O ‘encontro com Cristo’, então, não está em
contraposição com o encontro ‘sacramental’ com Ele, mas implica, isso
sim, que se trate de um encontro ‘livremente
decidido ou ratificado, não puramente nominal, jurídico ou habitual’.
Além disso,
no alvorecer do cristianismo, alguém se tornava um membro da Igreja ‘depois de uma longa iniciação, o
catecumenato’ e isso era ‘o fruto de
uma decisão pessoal e muito arriscada, por causa da possibilidade do martírio’.
Com o tempo,
no entanto, o cristianismo se tornou religião ‘tolerada’ e depois ‘favorita,
e até imposta’. Não se coloca mais o
acento ‘sobre o modo com que se torna
cristãos, ou seja, sobre a chegada na
fé, s sobre a mudança de costumes; em
outras palavras, sobre a moral’.
A situação
era ‘menos grave’ do que hoje, porque
‘com todas as inconsistências que
sabemos, a família, a escola, a cultura e, gradualmente, também a sociedade
ajudavam, quase que espontaneamente, a absorver a fé’. Além do mais, neste
cenário, ‘tinham nascido formas de vida,
como a vida monástica e, em seguida, as várias ordens religiosas, em que o
batismo era vivido com toda a sua radicalidade e a vida cristã fruto de uma
decisão pessoal, muitas vezes heroica’.
Hoje, a
situação é inversa e precisamos de uma ‘nova
evangelização’ que determine ‘oportunidades’
para que os nossos contemporâneos possam tomar
‘aquela decisão livre e madura que
os cristãos tomavam no início, ao
receber o batismo e que faziam deles cristãos reais e não só nominais’.
A este
respeito Cantalamessa recorda que, em alguns países, ‘a religião mista’, mostrou-se ‘de
grande eficácia’, a proposta de ‘uma
espécie de caminho catecumenal para o batismo de adultos’. No entanto,
continua a enfrentar a questão bem mais problemática da ‘massa dos cristãos já batizados que vivem como cristãos puramente de
nome e não de fato, completamente estranhos à Igreja e à vida sacramental’.
Uma resposta
para esse problema é representada por ‘numerosos
movimentos eclesiais, grupos de leigos e comunidades paroquiais renovadas, que
apareceram depois do concílio’ : todos realidade que permitem ‘muitas pessoas adultas fazerem uma escolha
pessoal por Cristo, de levar a sério o seu batismo, de tornar-se sujeitos
ativos da Igreja’.
No final de
sua meditação, o padre Cantalamessa retomou a questão inicial : ‘O que quer dizer encontrar e fazer-se
encontrar pessoalmente por Cristo?

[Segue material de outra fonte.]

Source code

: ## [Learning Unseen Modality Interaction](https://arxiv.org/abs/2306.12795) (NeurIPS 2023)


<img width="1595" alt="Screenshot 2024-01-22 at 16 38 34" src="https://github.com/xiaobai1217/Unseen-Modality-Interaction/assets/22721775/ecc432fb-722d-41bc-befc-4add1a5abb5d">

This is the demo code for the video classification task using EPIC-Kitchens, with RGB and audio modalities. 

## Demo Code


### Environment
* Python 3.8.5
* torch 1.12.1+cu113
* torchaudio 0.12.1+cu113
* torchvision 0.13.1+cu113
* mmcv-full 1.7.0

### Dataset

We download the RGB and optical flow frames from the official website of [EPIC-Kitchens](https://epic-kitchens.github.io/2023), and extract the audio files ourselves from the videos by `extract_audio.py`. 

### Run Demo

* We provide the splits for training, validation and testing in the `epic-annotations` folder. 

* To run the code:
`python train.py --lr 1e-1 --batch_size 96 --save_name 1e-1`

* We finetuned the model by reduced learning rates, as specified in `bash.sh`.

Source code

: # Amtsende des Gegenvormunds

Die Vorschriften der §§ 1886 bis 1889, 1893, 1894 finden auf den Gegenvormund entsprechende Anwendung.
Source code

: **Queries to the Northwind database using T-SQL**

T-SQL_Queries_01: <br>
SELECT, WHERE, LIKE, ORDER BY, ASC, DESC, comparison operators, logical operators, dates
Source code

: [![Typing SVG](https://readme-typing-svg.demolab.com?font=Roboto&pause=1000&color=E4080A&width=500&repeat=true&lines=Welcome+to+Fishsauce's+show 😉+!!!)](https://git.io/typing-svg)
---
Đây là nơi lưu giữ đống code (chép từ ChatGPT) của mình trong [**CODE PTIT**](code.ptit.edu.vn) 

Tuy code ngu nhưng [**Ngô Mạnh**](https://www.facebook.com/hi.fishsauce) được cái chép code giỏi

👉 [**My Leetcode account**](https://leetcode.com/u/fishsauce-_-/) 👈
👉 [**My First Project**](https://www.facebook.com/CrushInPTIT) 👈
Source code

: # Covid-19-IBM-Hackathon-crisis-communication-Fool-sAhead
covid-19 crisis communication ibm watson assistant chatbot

Significa pronunciar a frase ‘Jesus é o
Senhor!’ como era pronunciada por Paulo
e os primeiros cristãos, decidindo, com essa, para sempre, toda a própria vida’.
Jesus, de
fato, ‘não é mais um personagem, mas uma
pessoa; não mais alguém de quem se fala, mas alguém com quem e a quem se pode
falar, porque está ressuscitado e vivo’; Ele não é uma ‘memória’, mas uma ‘presença’ e é impossível tomar alguma ‘decisão importante sem antes tê-la submetido à ele na oração’.
É só amando
a Cristo, portanto, que ‘teremos
realizado o melhor serviço à Igreja’ e a teremos feito fecunda como Esposa
que, em quanto tal, ‘gera novos filhos
unindo-se por amor ao seu Esposo’.
Segue,
abaixo, o texto completo da primeira pregação do Advento de 2015.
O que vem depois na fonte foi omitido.